Community Approaches are Now Mainstream
I do see this as the end of the beginning of online communities. The flux as a sign of a maturing and growing market that is now attracting mainstream attention. But mainstream adopters are very different than the early innovators who were investing in strategic exploration. Mainstream organizations want solutions that integrate with what they have, don’t require them to invest in massive customizations, and supports success by making community management and metrics easy.
That technology solution does not exist yet but big established players think the market is worth investing in. Salesforce and Facebook are both making big investments in the community space, with Facebook going so far as to update its core mission. Microsoft is slowly but surely integrating Yammer into Office 365 and investing more in its performance, as seen by recent announcements at Microsoft Ignite.
The Focus Will Shift to Established Vendors
For me, this is shaping up to be a Microsoft – Salesforce – Facebook dominated market in a few years, with some other independent players still finding plenty of opportunities, including the reimagined Lithium and vendors like Igloo and Higher Logic. It may, in fact, drive a new era of start-up innovation as mature community programs look to upgrade their functionality with new AI and analytics applications.
As Bill Johnston recently mentioned at the Swarm conference in Australia this summer, we are going through a bit of a Groundhog Day experience in the community space. These big vendors’ community offerings are not yet mature, requiring a lot of customization and add-on functionality, making the market look a bit like 2007 again. Their customers often don’t know what they don’t know and will find themselves in what Thomas Vander Wal calls the “One-Year Club”, realizing that they need more as their program matures.
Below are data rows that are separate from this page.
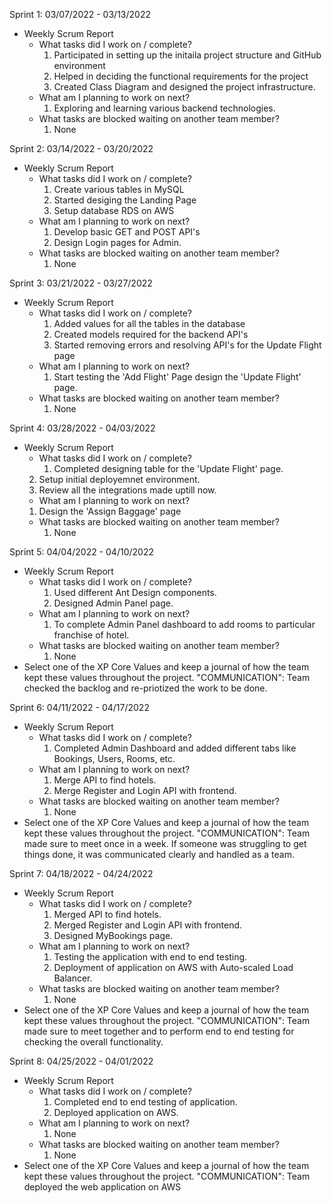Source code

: Sprint 1: 03/07/2022 - 03/13/2022
- Weekly Scrum Report
	- What tasks did I work on / complete?
		1. Participated in setting up the initaila project structure and GitHub environment
		2. Helped in deciding the functional requirements for the project
		3. Created Class Diagram and designed the project infrastructure.
	- What am I planning to work on next?
		1. Exploring and learning various backend technologies.
	- What tasks are blocked waiting on another team member?
		1. None



Sprint 2: 03/14/2022 - 03/20/2022
- Weekly Scrum Report
	- What tasks did I work on / complete?
		1. Create various tables in MySQL
		2. Started desiging the Landing Page
		3. Setup database RDS on AWS
	- What am I planning to work on next?
		1. Develop basic GET and POST API's
		2. Design Login pages for Admin.
	- What tasks are blocked waiting on another team member?
		1. None


Sprint 3: 03/21/2022 - 03/27/2022
- Weekly Scrum Report
	- What tasks did I work on / complete?
		1. Added values for all the tables in the database
		2. Created models required for the backend API's
		3. Started removing errors and resolving API's for the Update Flight page
	- What am I planning to work on next?
		1. Start testing the 'Add Flight' Page design the 'Update Flight' page.
	- What tasks are blocked waiting on another team member?
		1. None
 

Sprint 4: 03/28/2022 - 04/03/2022
- Weekly Scrum Report
	- What tasks did I work on / complete?
		1. Completed designing table for the 'Update Flight' page.
    2. Setup initial deployemnet environment.
    3. Review all the integrations made uptill now.
	- What am I planning to work on next?
    1. Design the 'Assign Baggage' page
	- What tasks are blocked waiting on another team member?
		1. None


Sprint 5: 04/04/2022 - 04/10/2022
- Weekly Scrum Report
	- What tasks did I work on / complete?
		1. Used different Ant Design components.
        2. Designed Admin Panel page.
	- What am I planning to work on next?
		1. To complete Admin Panel dashboard to add rooms to particular franchise of hotel. 
	- What tasks are blocked waiting on another team member?
		1. None
- Select one of the XP Core Values and keep a journal of how the team kept these values throughout the project.
    "COMMUNICATION": Team checked the backlog and re-priotized the work to be done.


Sprint 6: 04/11/2022 - 04/17/2022
- Weekly Scrum Report
	- What tasks did I work on / complete?
		1. Completed Admin Dashboard and added different tabs like Bookings, Users, Rooms, etc.
	- What am I planning to work on next?
		1. Merge API to find hotels.	
		2. Merge Register and Login API with frontend.  
	- What tasks are blocked waiting on another team member?
		1. None
- Select one of the XP Core Values and keep a journal of how the team kept these values throughout the project.
    "COMMUNICATION": Team made sure to meet once in a week. If someone was struggling to get things done, it was communicated clearly and handled as a team.


Sprint 7: 04/18/2022 - 04/24/2022
- Weekly Scrum Report
	- What tasks did I work on / complete?
		1. Merged API to find hotels.
		2. Merged Register and Login API with frontend.
		3. Designed MyBookings page. 
	- What am I planning to work on next?
		1. Testing the application with end to end testing.
        2. Deployment of application on AWS with Auto-scaled Load Balancer.
	- What tasks are blocked waiting on another team member?
		1. None
- Select one of the XP Core Values and keep a journal of how the team kept these values throughout the project.
    "COMMUNICATION": Team made sure to meet together and to perform end to end testing for checking the overall functionality.


Sprint 8: 04/25/2022 - 04/01/2022
- Weekly Scrum Report
	- What tasks did I work on / complete?
		1. Completed end to end testing of application.
		2. Deployed application on AWS.
	- What am I planning to work on next?
		1. None
	- What tasks are blocked waiting on another team member?
		1. None
- Select one of the XP Core Values and keep a journal of how the team kept these values throughout the project.
    "COMMUNICATION": Team deployed the web application on AWS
Recommendations for Community Teams
If you are an organization using any of the platforms going through a transition, this flux is not great news. At a time when executives are finally taking notice, it distracts community teams with evaluating technology (again) and has the potential to trigger a community platform migration.
I recommend the following:
Do a Community ROI Analysis
Clients have told me that doing an ROI analysis paved the way to get more resources for their community program. TheCR advisory team does this type of analysis for clients in a one-day workshop engagement. Other providers can do this for you as well, including both the big analyst firms and some of the smaller community consulting groups. With more resources, you can maintain progress on strategic management goals while evaluating platforms and migrating.
Have a Technology Backup Plan
Even if you don’t plan on moving or think you don’t need to, there is too much risk to avoid having an alternative plan in place should something happen to your vendor. One way members of TheCR Network are attacking this is to share the workload by evaluating community platforms together. These working groups are joining demos together, discussing the different solutions, and adapting TheCR’s vendor analysis tool and feature library for different use cases.
Other ways to accomplish this is to reach out to technical partners like Social Edge, 7 Summits, Grazitti Interactive, and others who can do much of this work for you.
Talk to Analysts
The traditional market analysts at Forrester, IDC, and Gartner are great resources in periods of technical uncertainty. If you are in a big organization it is likely you have access to one or more of these firms. Use them to help understand the market and what the right approach is for you.
Separate Community Management from Technology Management
Community strategy and management will change less quickly than technology. For that reason, many organizations have already separated their community program team from their platform management. They realize that communities – and intentionally managed communities – are critical to their ability to collaborate, innovate, and change regardless of the channel or technology. The technology will continue to change rapidly and the community team should take advantage of new functionality as it becomes available. Make community management a strategic and business enabler and let the IT group sort through the technology.
What did I miss? How are you preparing for coming technology changes?